19. April 2005: Das Konklave wählt Ratzinger zum 265. Papst. Fünf Tage später wird er als Benedikt XVI. in sein Amt eingeführt.

Benedikt im Vatikan – bei seiner Amtseinführung als Papst 2005.
Benedikt im Vatikan – bei seiner Amtseinführung als Papst 2005. © IMAGO/imageBROKER/Raimund Kutter

6. Juni 2005: Bei einem Konvent über die Rolle der Familie in Rom verurteilt der Papst moderne Formen des Zusammenlebens, gleichgeschlechtliche Beziehungen und Schwangerschaftsabbrüche.

21. August 2005: Benedikt feiert vor einer Million Pilgern auf dem Weltjugendtag in Köln die größte Messe in der deutschen Geschichte.

Benedikts Amtszeit als Papst – umstrittene Entscheidungen im Vatikan

31. August 2005: Der Papst segnet ein Dokument ab, das Priesterseminare verpflichtet, Männer mit „tiefsitzenden homosexuellen Tendenzen“ nicht mehr zur Priesterweihe zuzulassen.

28. Mai 2006: Im ehemaligen deutschen Vernichtungslager Auschwitz ruft der Papst zu Versöhnung und Vergebung auf.

12. September 2006: Benedikt zitiert in einer Vorlesung in Regensburg einen byzantinischen Kaiser mit den Worten, Prophet Mohammed habe nur „Schlechtes und Inhumanes“ gebracht, weil er den islamischen Glauben mit dem Schwert verbreiten lassen wollte. Nach Protesten sagte der Papst mehrmals, seine Äußerungen seien missverstanden worden.

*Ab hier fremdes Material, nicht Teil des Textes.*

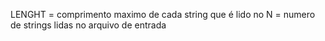 LENGHT = comprimento maximo de cada string que é lido no 
N = numero de strings lidas no arquivo de entrada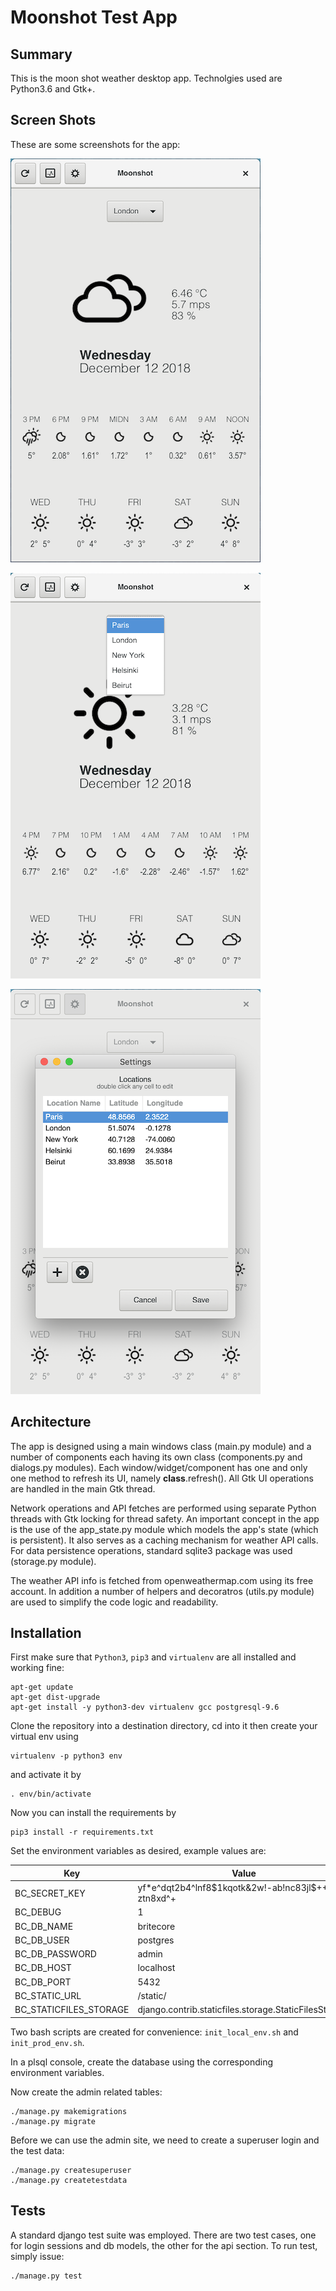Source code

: # Moonshot Test App

## Summary
This is the moon shot weather desktop app. Technolgies used are Python3.6 and Gtk+.


## Screen Shots
These are some screenshots for the app:

![UI_SCREENSHOT IMAGE](https://github.com/rabihkodeih/moonshot/blob/master/assets/screenshot_1.png)

![UI_SCREENSHOT IMAGE](https://github.com/rabihkodeih/moonshot/blob/master/assets/screenshot_2.png)

![UI_SCREENSHOT IMAGE](https://github.com/rabihkodeih/moonshot/blob/master/assets/screenshot_3.png)


## Architecture
The app is designed using a main windows class (main.py module) and a number of components each having its own class
(components.py and dialogs.py modules). Each window/widget/component has one and only one method to refresh its UI, 
namely __class__.refresh(). All Gtk UI operations are handled in the main Gtk thread. 

Network operations and API fetches are performed using separate Python threads with Gtk locking for thread safety. 
An important concept in the app is the use of the app_state.py module which models the app's state (which is persistent). 
It also serves as a caching mechanism for weather API calls. For data persistence operations, standard sqlite3 package was used 
(storage.py module). 

The weather API info is fetched from openweathermap.com using its free  account. In addition a number of helpers and 
decoratros (utils.py module) are used to simplify the code logic and readability.


## Installation

First make sure that `Python3`, `pip3` and `virtualenv` are all installed and working fine:

    apt-get update
    apt-get dist-upgrade
    apt-get install -y python3-dev virtualenv gcc postgresql-9.6 

Clone the repository into a destination directory, cd into it then create your virtual env using

    virtualenv -p python3 env
    
and activate it by

    . env/bin/activate
    
Now you can install the requirements by

    pip3 install -r requirements.txt
        
Set the environment variables as desired, example values are:

| Key                       | Value                |
| --------------------------| -------------------- |
| BC_SECRET_KEY | yf*e^dqt2b4^lnf8$1kqotk&2w!-ab!nc83jl$++g-ztn8xd^+ |
| BC_DEBUG | 1 |
| BC_DB_NAME | britecore |
| BC_DB_USER | postgres |
| BC_DB_PASSWORD | admin |
| BC_DB_HOST | localhost |
| BC_DB_PORT | 5432 |
| BC_STATIC_URL | /static/ 
| BC_STATICFILES_STORAGE | django.contrib.staticfiles.storage.StaticFilesStorage

Two bash scripts are created for convenience: `init_local_env.sh` and `init_prod_env.sh`.

In a plsql console, create the database using the corresponding environment variables. 

Now create the admin related tables:

    ./manage.py makemigrations
    ./manage.py migrate
    
Before we can use the admin site, we need to create a superuser login and the test data:

    ./manage.py createsuperuser
    ./manage.py createtestdata


## Tests

A standard django test suite was employed. There are two test cases, one for login sessions and db models, the other for the api section.
To run test, simply issue:

    ./manage.py test





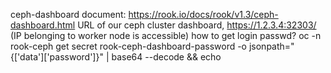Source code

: ceph-dashboard document:
https://rook.io/docs/rook/v1.3/ceph-dashboard.html
URL of our ceph cluster dashboard,
https://1.2.3.4:32303/  (IP belonging to worker node is accessible)
how to get login passwd?
oc -n rook-ceph get secret rook-ceph-dashboard-password -o jsonpath="{['data']['password']}" | base64 --decode && echo
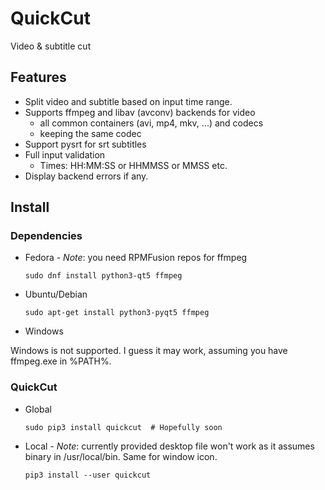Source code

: # QuickCut
Video &amp; subtitle cut

## Features

* Split video and subtitle based on input time range.
* Supports ffmpeg and libav (avconv) backends for video
  * all common containers (avi, mp4, mkv, ...) and codecs
  * keeping the same codec
* Support pysrt for srt subtitles
* Full input validation
  * Times: HH:MM:SS or HHMMSS or MMSS etc.
* Display backend errors if any.

## Install

### Dependencies

* Fedora -
   *Note*: you need RPMFusion repos for ffmpeg

      sudo dnf install python3-qt5 ffmpeg

* Ubuntu/Debian

      sudo apt-get install python3-pyqt5 ffmpeg

* Windows

Windows is not supported. I guess it may work, assuming you have ffmpeg.exe in %PATH%.


### QuickCut

* Global

      sudo pip3 install quickcut  # Hopefully soon

* Local -
  *Note*: currently provided desktop file won't work as it assumes binary in /usr/local/bin. Same for window icon.

      pip3 install --user quickcut
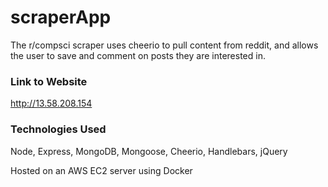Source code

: # scraperApp

The r/compsci scraper uses cheerio to pull content from reddit, and allows the user to save and comment on posts they are interested in.

### Link to Website
http://13.58.208.154

### Technologies Used
Node, Express, MongoDB, Mongoose, Cheerio, Handlebars, jQuery

Hosted on an AWS EC2 server using Docker


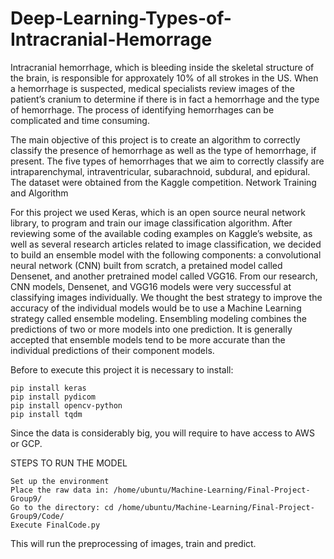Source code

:# Deep-Learning-Types-of-Intracranial-Hemorrage
Intracranial hemorrhage, which is bleeding inside the skeletal structure of the brain, is responsible for approxately 10% of all strokes in the US. When a hemorrhage is suspected, medical specialists review images of the patient’s cranium to determine if there is in fact a hemorrhage and the type of hemorrhage. The process of identifying hemorrhages can be complicated and time consuming.

The main objective of this project is to create an algorithm to correctly classify the presence of hemorrhage as well as the type of hemorrhage, if present. The five types of hemorrhages that we aim to correctly classify are intraparenchymal, intraventricular, subarachnoid, subdural, and epidural. The dataset were obtained from the Kaggle competition.
Network Training and Algorithm

For this project we used Keras, which is an open source neural network library, to program and train our image classification algorithm. After reviewing some of the available coding examples on Kaggle’s website, as well as several research articles related to image classification, we decided to build an ensemble model with the following components: a convolutional neural network (CNN) built from scratch, a pretained model called Densenet, and another pretrained model called VGG16. From our research, CNN models, Densenet, and VGG16 models were very successful at classifying images individually. We thought the best strategy to improve the accuracy of the individual models would be to use a Machine Learning strategy called ensemble modeling. Ensembling modeling combines the predictions of two or more models into one prediction. It is generally accepted that ensemble models tend to be more accurate than the individual predictions of their component models.

Before to execute this project it is necessary to install:

    pip install keras
    pip install pydicom
    pip install opencv-python
    pip install tqdm

Since the data is considerably big, you will require to have access to AWS or GCP.

STEPS TO RUN THE MODEL

    Set up the environment
    Place the raw data in: /home/ubuntu/Machine-Learning/Final-Project-Group9/
    Go to the directory: cd /home/ubuntu/Machine-Learning/Final-Project-Group9/Code/
    Execute FinalCode.py

This will run the preprocessing of images, train and predict.
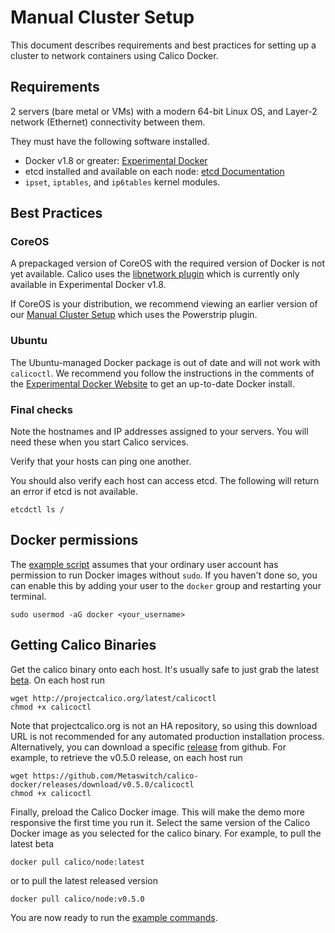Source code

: # Manual Cluster Setup

This document describes requirements and best practices for setting up a cluster to network containers using Calico Docker.

## Requirements

2 servers (bare metal or VMs) with a modern 64-bit Linux OS, and Layer-2 network (Ethernet) connectivity between them.

They must have the following software installed.
 * Docker v1.8 or greater: [Experimental Docker](https://experimental.docker.com)
 * etcd installed and available on each node: [etcd Documentation](https://coreos.com/etcd/docs/2.0.8/)
 * `ipset`, `iptables`, and `ip6tables` kernel modules.

## Best Practices

### CoreOS
A prepackaged version of CoreOS with the required version of Docker is not yet available.  Calico uses the [libnetwork plugin](https://github.com/docker/libnetwork) which is currently only available in Experimental Docker v1.8.

If CoreOS is your distribution, we recommend viewing an earlier version of our [Manual Cluster Setup](https://github.com/Metaswitch/calico-docker/blob/powerstrip-archive/docs/ManualClusterSetup.md) which uses the Powerstrip plugin.

### Ubuntu
The Ubuntu-managed Docker package is out of date and will not work with `calicoctl`.  We recommend you follow the instructions in the comments of the [Experimental Docker Website](https://experimental.docker.com) to get an up-to-date Docker install.

### Final checks

Note the hostnames and IP addresses assigned to your servers.  You will need these when you start Calico services.

Verify that your hosts can ping one another.

You should also verify each host can access etcd.  The following will return an error if etcd is not available.

    etcdctl ls /

## Docker permissions

The [example script][example-commands] assumes that your ordinary user account has permission to run Docker images without `sudo`.  If you haven't done so, you can enable this by adding your user to the `docker` group and restarting your terminal.

    sudo usermod -aG docker <your_username>

## Getting Calico Binaries

Get the calico binary onto each host. It's usually safe to just grab the latest [beta](http://projectcalico.org/latest/calicoctl).  On each host run

    wget http://projectcalico.org/latest/calicoctl
	chmod +x calicoctl

Note that projectcalico.org is not an HA repository, so using this download URL is not recommended for any automated production installation process.  Alternatively, you can download a specific [release](https://github.com/Metaswitch/calico-docker/releases/) from github.  For example, to retrieve the v0.5.0 release, on each host run

	wget https://github.com/Metaswitch/calico-docker/releases/download/v0.5.0/calicoctl
	chmod +x calicoctl

Finally, preload the Calico Docker image.  This will make the demo more responsive the first time you run it.  Select the same version of the Calico Docker image as you selected for the calico binary.  For example, to pull the latest beta

    docker pull calico/node:latest

or to pull the latest released version

    docker pull calico/node:v0.5.0

You are now ready to run the [example commands][example-commands].

[example-commands]: ./GettingStarted.md#calico-services
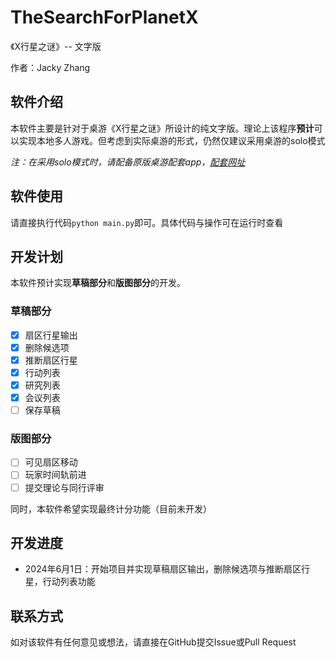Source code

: # TheSearchForPlanetX
《X行星之谜》-- 文字版

作者：Jacky Zhang

## 软件介绍

本软件主要是针对于桌游《X行星之谜》所设计的纯文字版。理论上该程序**预计**可以实现本地多人游戏。但考虑到实际桌游的形式，仍然仅建议采用桌游的solo模式

*注：在采用solo模式时，请配备原版桌游配套app，[配套网址](https://www.PlanetXApp.com)*

## 软件使用

请直接执行代码`python main.py`即可。具体代码与操作可在运行时查看

## 开发计划

本软件预计实现**草稿部分**和**版图部分**的开发。

### 草稿部分

- [x] 扇区行星输出
- [x] 删除候选项
- [x] 推断扇区行星
- [x] 行动列表
- [x] 研究列表
- [x] 会议列表
- [ ] 保存草稿

### 版图部分

- [ ] 可见扇区移动
- [ ] 玩家时间轨前进
- [ ] 提交理论与同行评审

同时，本软件希望实现最终计分功能（目前未开发）

## 开发进度

- 2024年6月1日：开始项目并实现草稿扇区输出，删除候选项与推断扇区行星，行动列表功能
## 联系方式

如对该软件有任何意见或想法，请直接在GitHub提交Issue或Pull Request


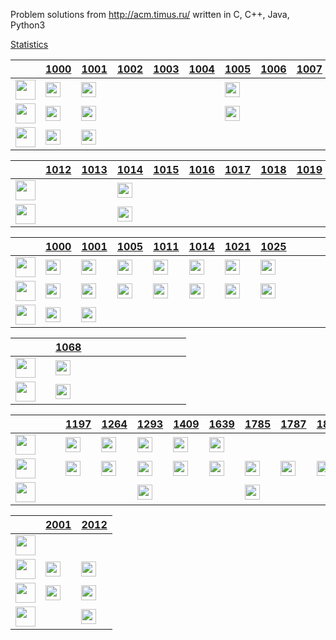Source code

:Problem solutions from http://acm.timus.ru/ written in C, C++, Java, Python3

[Statistics](https://acm.timus.ru/author.aspx?id=70729)


&nbsp;|[1000](http://acm.timus.ru/problem.aspx?space=1&num=1000)|[1001](http://acm.timus.ru/problem.aspx?space=1&num=1001)|[1002](http://acm.timus.ru/problem.aspx?space=1&num=1002)|[1003](http://acm.timus.ru/problem.aspx?space=1&num=1003)|[1004](http://acm.timus.ru/problem.aspx?space=1&num=1004)|[1005](http://acm.timus.ru/problem.aspx?space=1&num=1005)|[1006](http://acm.timus.ru/problem.aspx?space=1&num=1006)|[1007](http://acm.timus.ru/problem.aspx?space=1&num=1007)|[1008](http://acm.timus.ru/problem.aspx?space=1&num=1008)|[1009](http://acm.timus.ru/problem.aspx?space=1&num=1009)|[1010](http://acm.timus.ru/problem.aspx?space=1&num=1010)|[1011](http://acm.timus.ru/problem.aspx?space=1&num=1011)|
-|-|-|-|-|-|-|-|-|-|-|-|-|
<img src="https://github.com/konpa/devicon/raw/master/icons/c/c-line.svg?sanitize=true" alt="" width="32px">|<img src="https://github.com/google/material-design-icons/blob/master/action/svg/production/ic_done_24px.svg?sanitize=true" alt="" width="24px">|<img src="https://github.com/google/material-design-icons/blob/master/action/svg/production/ic_done_24px.svg?sanitize=true" alt="" width="24px">||||<img src="https://github.com/google/material-design-icons/blob/master/action/svg/production/ic_done_24px.svg?sanitize=true" alt="" width="24px">||||||<img src="https://github.com/google/material-design-icons/blob/master/action/svg/production/ic_done_24px.svg?sanitize=true" alt="" width="24px">|
<img src="https://github.com/konpa/devicon/raw/master/icons/cplusplus/cplusplus-line.svg?sanitize=true" alt="" width="32px">|<img src="https://github.com/google/material-design-icons/blob/master/action/svg/production/ic_done_24px.svg?sanitize=true" alt="" width="24px">|<img src="https://github.com/google/material-design-icons/blob/master/action/svg/production/ic_done_24px.svg?sanitize=true" alt="" width="24px">||||<img src="https://github.com/google/material-design-icons/blob/master/action/svg/production/ic_done_24px.svg?sanitize=true" alt="" width="24px">||||||<img src="https://github.com/google/material-design-icons/blob/master/action/svg/production/ic_done_24px.svg?sanitize=true" alt="" width="24px">|
<img src="https://github.com/konpa/devicon/raw/master/icons/python/python-original.svg?sanitize=true" alt="" width="32px">|<img src="https://github.com/google/material-design-icons/blob/master/action/svg/production/ic_done_24px.svg?sanitize=true" alt="" width="24px">|<img src="https://github.com/google/material-design-icons/blob/master/action/svg/production/ic_done_24px.svg?sanitize=true" alt="" width="24px">|||||||||||

&nbsp;|[1012](http://acm.timus.ru/problem.aspx?space=1&num=1012)|[1013](http://acm.timus.ru/problem.aspx?space=1&num=1013)|[1014](http://acm.timus.ru/problem.aspx?space=1&num=1014)|[1015](http://acm.timus.ru/problem.aspx?space=1&num=1015)|[1016](http://acm.timus.ru/problem.aspx?space=1&num=1016)|[1017](http://acm.timus.ru/problem.aspx?space=1&num=1017)|[1018](http://acm.timus.ru/problem.aspx?space=1&num=1018)|[1019](http://acm.timus.ru/problem.aspx?space=1&num=1019)|[1020](http://acm.timus.ru/problem.aspx?space=1&num=1020)|[1021](http://acm.timus.ru/problem.aspx?space=1&num=1021)|[1022](http://acm.timus.ru/problem.aspx?space=1&num=1022)|[1023](http://acm.timus.ru/problem.aspx?space=1&num=1023)|
-|-|-|-|-|-|-|-|-|-|-|-|-|
<img src="https://github.com/konpa/devicon/raw/master/icons/c/c-line.svg?sanitize=true" alt="" width="32px">|||<img src="https://github.com/google/material-design-icons/blob/master/action/svg/production/ic_done_24px.svg?sanitize=true" alt="" width="24px">|||||||<img src="https://github.com/google/material-design-icons/blob/master/action/svg/production/ic_done_24px.svg?sanitize=true" alt="" width="24px">|||
<img src="https://github.com/konpa/devicon/raw/master/icons/cplusplus/cplusplus-line.svg?sanitize=true" alt="" width="32px">|||<img src="https://github.com/google/material-design-icons/blob/master/action/svg/production/ic_done_24px.svg?sanitize=true" alt="" width="24px">|||||||<img src="https://github.com/google/material-design-icons/blob/master/action/svg/production/ic_done_24px.svg?sanitize=true" alt="" width="24px">|||

&nbsp;|[1000](http://acm.timus.ru/problem.aspx?space=1&num=1000)|[1001](http://acm.timus.ru/problem.aspx?space=1&num=1001)|[1005](http://acm.timus.ru/problem.aspx?space=1&num=1005)|[1011](http://acm.timus.ru/problem.aspx?space=1&num=1011)|[1014](http://acm.timus.ru/problem.aspx?space=1&num=1014)|[1021](http://acm.timus.ru/problem.aspx?space=1&num=1021)|[1025](http://acm.timus.ru/problem.aspx?space=1&num=1025)||||||
-|-|-|-|-|-|-|-|-|-|-|-|-|
<img src="https://github.com/konpa/devicon/raw/master/icons/c/c-line.svg?sanitize=true" alt="" width="32px">|<img src="https://github.com/google/material-design-icons/blob/master/action/svg/production/ic_done_24px.svg?sanitize=true" alt="" width="24px">|<img src="https://github.com/google/material-design-icons/blob/master/action/svg/production/ic_done_24px.svg?sanitize=true" alt="" width="24px">|<img src="https://github.com/google/material-design-icons/blob/master/action/svg/production/ic_done_24px.svg?sanitize=true" alt="" width="24px">|<img src="https://github.com/google/material-design-icons/blob/master/action/svg/production/ic_done_24px.svg?sanitize=true" alt="" width="24px">|<img src="https://github.com/google/material-design-icons/blob/master/action/svg/production/ic_done_24px.svg?sanitize=true" alt="" width="24px">|<img src="https://github.com/google/material-design-icons/blob/master/action/svg/production/ic_done_24px.svg?sanitize=true" alt="" width="24px">|<img src="https://github.com/google/material-design-icons/blob/master/action/svg/production/ic_done_24px.svg?sanitize=true" alt="" width="24px">||||||
<img src="https://github.com/konpa/devicon/raw/master/icons/cplusplus/cplusplus-line.svg?sanitize=true" alt="" width="32px">|<img src="https://github.com/google/material-design-icons/blob/master/action/svg/production/ic_done_24px.svg?sanitize=true" alt="" width="24px">|<img src="https://github.com/google/material-design-icons/blob/master/action/svg/production/ic_done_24px.svg?sanitize=true" alt="" width="24px">|<img src="https://github.com/google/material-design-icons/blob/master/action/svg/production/ic_done_24px.svg?sanitize=true" alt="" width="24px">|<img src="https://github.com/google/material-design-icons/blob/master/action/svg/production/ic_done_24px.svg?sanitize=true" alt="" width="24px">|<img src="https://github.com/google/material-design-icons/blob/master/action/svg/production/ic_done_24px.svg?sanitize=true" alt="" width="24px">|<img src="https://github.com/google/material-design-icons/blob/master/action/svg/production/ic_done_24px.svg?sanitize=true" alt="" width="24px">|<img src="https://github.com/google/material-design-icons/blob/master/action/svg/production/ic_done_24px.svg?sanitize=true" alt="" width="24px">||||||
<img src="https://github.com/konpa/devicon/raw/master/icons/python/python-original.svg?sanitize=true" alt="" width="32px">|<img src="https://github.com/google/material-design-icons/blob/master/action/svg/production/ic_done_24px.svg?sanitize=true" alt="" width="24px">|<img src="https://github.com/google/material-design-icons/blob/master/action/svg/production/ic_done_24px.svg?sanitize=true" alt="" width="24px">|||||||||||

&nbsp;||[1068](http://acm.timus.ru/problem.aspx?space=1&num=1068)|||||||||||
-|-|-|-|-|-|-|-|-|-|-|-|-|
<img src="https://github.com/konpa/devicon/raw/master/icons/c/c-line.svg?sanitize=true" alt="" width="32px">||<img src="https://github.com/google/material-design-icons/blob/master/action/svg/production/ic_done_24px.svg?sanitize=true" alt="" width="24px">|||||||||||
<img src="https://github.com/konpa/devicon/raw/master/icons/cplusplus/cplusplus-line.svg?sanitize=true" alt="" width="32px">||<img src="https://github.com/google/material-design-icons/blob/master/action/svg/production/ic_done_24px.svg?sanitize=true" alt="" width="24px">|||||||||||

&nbsp;|||[1197](http://acm.timus.ru/problem.aspx?space=1&num=1197)|[1264](http://acm.timus.ru/problem.aspx?space=1&num=1264)|[1293](http://acm.timus.ru/problem.aspx?space=1&num=1293)|[1409](http://acm.timus.ru/problem.aspx?space=1&num=1409)|[1639](http://acm.timus.ru/problem.aspx?space=1&num=1639)|[1785](http://acm.timus.ru/problem.aspx?space=1&num=1785)|[1787](http://acm.timus.ru/problem.aspx?space=1&num=1787)|[1820](http://acm.timus.ru/problem.aspx?space=1&num=1820)|[1877](http://acm.timus.ru/problem.aspx?space=1&num=1877)|[1880](http://acm.timus.ru/problem.aspx?space=1&num=1880)|
-|-|-|-|-|-|-|-|-|-|-|-|-|
<img src="https://github.com/konpa/devicon/raw/master/icons/c/c-line.svg?sanitize=true" alt="" width="32px">|||<img src="https://github.com/google/material-design-icons/blob/master/action/svg/production/ic_done_24px.svg?sanitize=true" alt="" width="24px">|<img src="https://github.com/google/material-design-icons/blob/master/action/svg/production/ic_done_24px.svg?sanitize=true" alt="" width="24px">|<img src="https://github.com/google/material-design-icons/blob/master/action/svg/production/ic_done_24px.svg?sanitize=true" alt="" width="24px">|<img src="https://github.com/google/material-design-icons/blob/master/action/svg/production/ic_done_24px.svg?sanitize=true" alt="" width="24px">|<img src="https://github.com/google/material-design-icons/blob/master/action/svg/production/ic_done_24px.svg?sanitize=true" alt="" width="24px">||||||
<img src="https://github.com/konpa/devicon/raw/master/icons/cplusplus/cplusplus-line.svg?sanitize=true" alt="" width="32px">|||<img src="https://github.com/google/material-design-icons/blob/master/action/svg/production/ic_done_24px.svg?sanitize=true" alt="" width="24px">|<img src="https://github.com/google/material-design-icons/blob/master/action/svg/production/ic_done_24px.svg?sanitize=true" alt="" width="24px">|<img src="https://github.com/google/material-design-icons/blob/master/action/svg/production/ic_done_24px.svg?sanitize=true" alt="" width="24px">|<img src="https://github.com/google/material-design-icons/blob/master/action/svg/production/ic_done_24px.svg?sanitize=true" alt="" width="24px">|<img src="https://github.com/google/material-design-icons/blob/master/action/svg/production/ic_done_24px.svg?sanitize=true" alt="" width="24px">|<img src="https://github.com/google/material-design-icons/blob/master/action/svg/production/ic_done_24px.svg?sanitize=true" alt="" width="24px">|<img src="https://github.com/google/material-design-icons/blob/master/action/svg/production/ic_done_24px.svg?sanitize=true" alt="" width="24px">|<img src="https://github.com/google/material-design-icons/blob/master/action/svg/production/ic_done_24px.svg?sanitize=true" alt="" width="24px">|<img src="https://github.com/google/material-design-icons/blob/master/action/svg/production/ic_done_24px.svg?sanitize=true" alt="" width="24px">|<img src="https://github.com/google/material-design-icons/blob/master/action/svg/production/ic_done_24px.svg?sanitize=true" alt="" width="24px">|
<img src="https://github.com/konpa/devicon/raw/master/icons/python/python-original.svg?sanitize=true" alt="" width="32px">|||||<img src="https://github.com/google/material-design-icons/blob/master/action/svg/production/ic_done_24px.svg?sanitize=true" alt="" width="24px">|||<img src="https://github.com/google/material-design-icons/blob/master/action/svg/production/ic_done_24px.svg?sanitize=true" alt="" width="24px">|||||
    
&nbsp;|[2001](http://acm.timus.ru/problem.aspx?space=1&num=2001)|[2012](http://acm.timus.ru/problem.aspx?space=1&num=2012)|
-|-|-|
<img src="https://github.com/konpa/devicon/raw/master/icons/c/c-line.svg?sanitize=true" alt="" width="32px">|||
<img src="https://github.com/konpa/devicon/raw/master/icons/cplusplus/cplusplus-line.svg?sanitize=true" alt="" width="32px">|<img src="https://github.com/google/material-design-icons/blob/master/action/svg/production/ic_done_24px.svg?sanitize=true" alt="" width="24px">|<img src="https://github.com/google/material-design-icons/blob/master/action/svg/production/ic_done_24px.svg?sanitize=true" alt="" width="24px">|
<img src="https://github.com/konpa/devicon/raw/master/icons/java/java-original.svg?sanitize=true" alt="" width="32px">|<img src="https://github.com/google/material-design-icons/blob/master/action/svg/production/ic_done_24px.svg?sanitize=true" alt="" width="24px">|<img src="https://github.com/google/material-design-icons/blob/master/action/svg/production/ic_done_24px.svg?sanitize=true" alt="" width="24px">|
<img src="https://github.com/konpa/devicon/raw/master/icons/python/python-original.svg?sanitize=true" alt="" width="32px">||<img src="https://github.com/google/material-design-icons/blob/master/action/svg/production/ic_done_24px.svg?sanitize=true" alt="" width="24px">|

22. Februar 2007: In einem Apostolischen Schreiben erteilt er dem gemeinsamen Abendmahl von Katholiken und Protestanten eine Absage.

29. Juni 2007: Ein vom Papst genehmigtes Schreiben der Glaubenskongregation spricht protestantischen Gemeinschaften das Recht ab, sich als „Kirche“ zu bezeichnen.

Papst Benedikt zwischen Versöhnung und Kritik

7. Juli 2007: In einem Apostolischen Schreiben rehabilitiert er weitgehend die traditionelle Messe in lateinischer Sprache, die mit dem Zweiten Vatikanischen Konzil praktisch abgeschafft worden war. Kritiker bemängeln die Entscheidung als Rückschritt.

21. Januar 2009: Mit der Rücknahme der Exkommunikation aller vier Bischöfe der rechtsgerichteten Pius-Bruderschaft - darunter der Holocaust-Leugner Richard Williamson - provoziert Benedikt eine Welle der Kritik.

11. Mai 2009: Während seines Nahost-Besuchs wendet sich Benedikt in der Jerusalemer Gedenkstätte Yad Vashem mit klaren Worten gegen das Leugnen, Verharmlosen oder Vergessen des Holocausts, geht aber nicht auf die Rolle der Kirche bei der Judenvernichtung ein.

11. Juni 2010: Bei einer Messe auf dem Petersplatz bittet der Papst die Opfer von sexuellem Missbrauch öffentlich um Vergebung.

22. September 2011: Auf seiner Deutschland-Reise spricht er als erster Papst im Bundestag. Zudem besucht er Thüringen und Freiburg.

Papst Benedikt XVI. grüßt die Mitglieder des Deutschen Bundestag am 22.9.2011.
Papst Benedikt XVI. grüßt die Mitglieder des Deutschen Bundestag am 22.9.2011. © imago stock&people

22. Dezember 2012: Benedikt begnadigt seinen Ex-Kammerdiener Paolo Gabriele. Dieser war im Oktober in der „Vatileaks“-Affäre wegen der Weitergabe vertraulicher Papiere über Korruption und Geldwäsche im Vatikan zu einer Haftstrafe verurteilt worden.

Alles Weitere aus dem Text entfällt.